[Records from a data source]

......

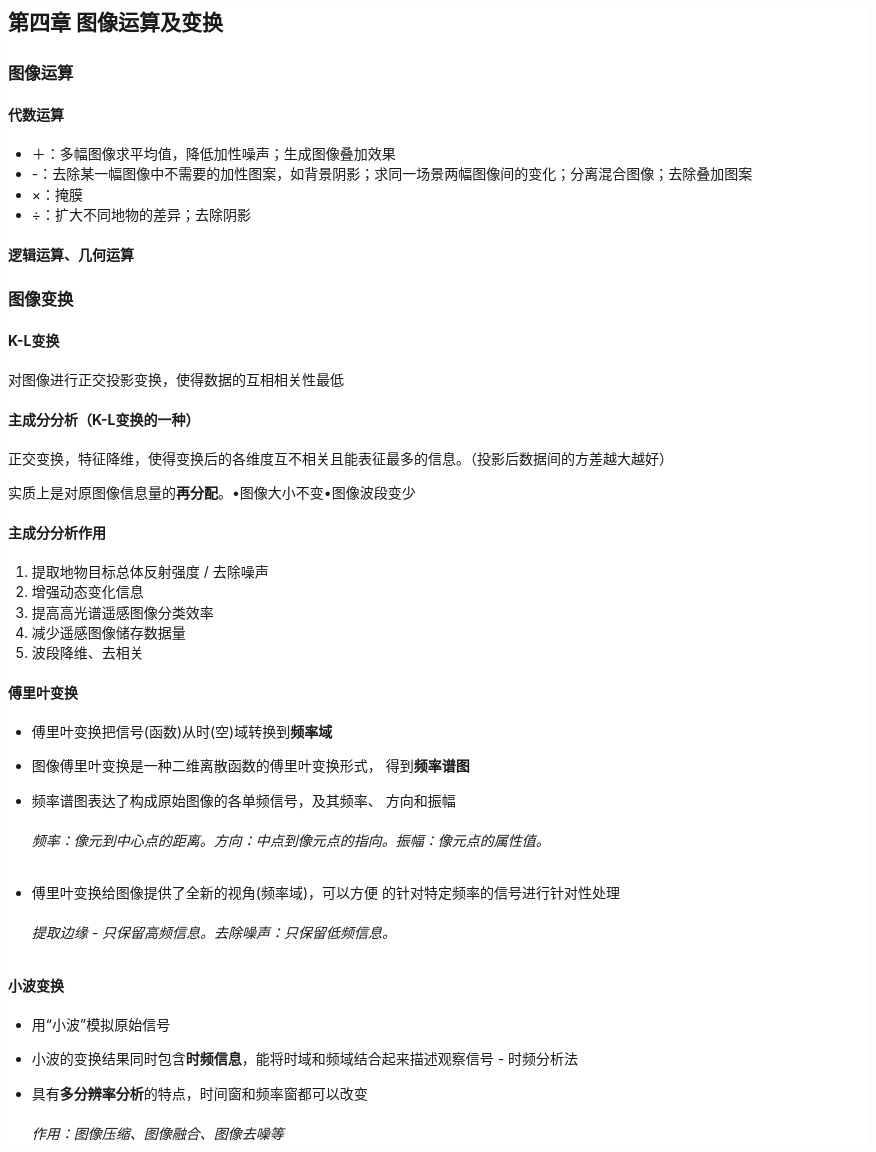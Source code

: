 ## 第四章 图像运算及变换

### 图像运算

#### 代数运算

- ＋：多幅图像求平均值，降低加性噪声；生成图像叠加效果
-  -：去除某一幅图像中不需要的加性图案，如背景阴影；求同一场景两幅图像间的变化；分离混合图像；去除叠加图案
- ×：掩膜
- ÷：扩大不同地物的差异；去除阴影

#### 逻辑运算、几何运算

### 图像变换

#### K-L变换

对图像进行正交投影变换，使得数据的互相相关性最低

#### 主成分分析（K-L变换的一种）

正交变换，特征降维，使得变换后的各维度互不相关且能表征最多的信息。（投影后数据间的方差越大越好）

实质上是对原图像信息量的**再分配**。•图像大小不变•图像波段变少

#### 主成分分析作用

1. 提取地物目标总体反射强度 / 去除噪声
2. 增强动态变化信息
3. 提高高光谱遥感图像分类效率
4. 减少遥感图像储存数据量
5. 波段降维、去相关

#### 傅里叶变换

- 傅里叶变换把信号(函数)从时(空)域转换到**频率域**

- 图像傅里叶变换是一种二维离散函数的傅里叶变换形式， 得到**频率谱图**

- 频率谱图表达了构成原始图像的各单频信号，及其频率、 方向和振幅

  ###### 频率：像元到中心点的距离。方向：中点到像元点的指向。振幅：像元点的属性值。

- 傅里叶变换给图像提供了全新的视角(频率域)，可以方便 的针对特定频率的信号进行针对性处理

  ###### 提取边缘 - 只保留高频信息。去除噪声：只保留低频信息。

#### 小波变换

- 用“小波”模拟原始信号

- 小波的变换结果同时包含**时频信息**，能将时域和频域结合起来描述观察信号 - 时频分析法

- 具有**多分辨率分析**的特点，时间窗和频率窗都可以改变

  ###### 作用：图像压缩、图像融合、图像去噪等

......

### WORK TASK
Could you set down the data exactly as given, minus its pictures?

### RESPONSE BOX
Source code

: ## 第四章 图像运算及变换

### 图像运算

#### 代数运算

- ＋：多幅图像求平均值，降低加性噪声；生成图像叠加效果
-  -：去除某一幅图像中不需要的加性图案，如背景阴影；求同一场景两幅图像间的变化；分离混合图像；去除叠加图案
- ×：掩膜
- ÷：扩大不同地物的差异；去除阴影

#### 逻辑运算、几何运算

### 图像变换

#### K-L变换

对图像进行正交投影变换，使得数据的互相相关性最低

#### 主成分分析（K-L变换的一种）

正交变换，特征降维，使得变换后的各维度互不相关且能表征最多的信息。（投影后数据间的方差越大越好）

实质上是对原图像信息量的**再分配**。•图像大小不变•图像波段变少

#### 主成分分析作用

1. 提取地物目标总体反射强度 / 去除噪声
2. 增强动态变化信息
3. 提高高光谱遥感图像分类效率
4. 减少遥感图像储存数据量
5. 波段降维、去相关

#### 傅里叶变换

- 傅里叶变换把信号(函数)从时(空)域转换到**频率域**

- 图像傅里叶变换是一种二维离散函数的傅里叶变换形式， 得到**频率谱图**

- 频率谱图表达了构成原始图像的各单频信号，及其频率、 方向和振幅

  ###### 频率：像元到中心点的距离。方向：中点到像元点的指向。振幅：像元点的属性值。

- 傅里叶变换给图像提供了全新的视角(频率域)，可以方便 的针对特定频率的信号进行针对性处理

  ###### 提取边缘 - 只保留高频信息。去除噪声：只保留低频信息。

#### 小波变换

- 用“小波”模拟原始信号

- 小波的变换结果同时包含**时频信息**，能将时域和频域结合起来描述观察信号 - 时频分析法

- 具有**多分辨率分析**的特点，时间窗和频率窗都可以改变

  ###### 作用：图像压缩、图像融合、图像去噪等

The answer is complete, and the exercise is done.